Quand le destin réunit Nim et Alexandra, leur différence saute aux yeux. Alors que Nim est avide de belles aventures et de grandes amitiés, Alexandra n’est qu’un paquet de nerfs somme toute assez comique. Elles découvrent néanmoins rapidement qu’elles partagent quelque chose d’essentiel : la foi dans le pouvoir de l’imagination et leur amour pour Alex Rover, le personnage créé par Alexandra dont l’incroyable bravoure les amènera dans des lieux incroyables et vers des rencontres inespérées. Nim découvre aussi l’une des plus grandes aventures de la vie : devenir une famille.
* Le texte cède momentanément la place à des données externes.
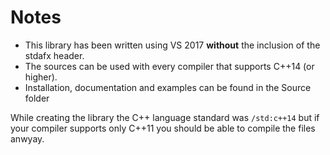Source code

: # Notes

 - This library has been written using VS 2017 **without** the inclusion of the stdafx header.
 - The sources can be used with every compiler that supports C++14 (or higher).
 - Installation, documentation and examples can be found in the Source folder

While creating the library the C++ language standard was `/std:c++14` but if your compiler supports only C++11 you should be able to compile the files anwyay.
Wendy Orr commente : « L’histoire de Nim montre que nous pouvons tous être beaucoup plus courageux que nous le croyons. Que ce soit pour combattre des pirates en maraude ou pour quitter son appartement en vue de traverser la planète, nous sommes tous capables de beaucoup plus que ce que nous pensons ».
Pour le Los Angeles Times, le roman de Wendy Orr est « un conte rafraîchissant… plein de suspens et d’humour » et « les lecteurs voudront croire tout ce qui concerne la charmante Nim et son île idyllique ». Il y a quelques années, la productrice Paula Mazur a découvert ce livre dans le fouillis d’une librairie de Santa Monica. Intriguée par le titre, elle a ramené le livre chez elle pour le lire à ses enfants et son engouement a été immédiat. « J’ai trouvé que c’était une histoire tellement belle, si bien écrite, avec des personnages marquants, comme ce père, sa fille et cet auteur qui sont destinés à se retrouver, que j’ai tout de suite pensé J’adorerais voir ce film », se souvient Paula Mazur. « J’ai particulièrement aimé que le personnage de Nim soit un modèle aussi fort. C’est une enfant dynamique qui prend tout avec enthousiasme et humour ».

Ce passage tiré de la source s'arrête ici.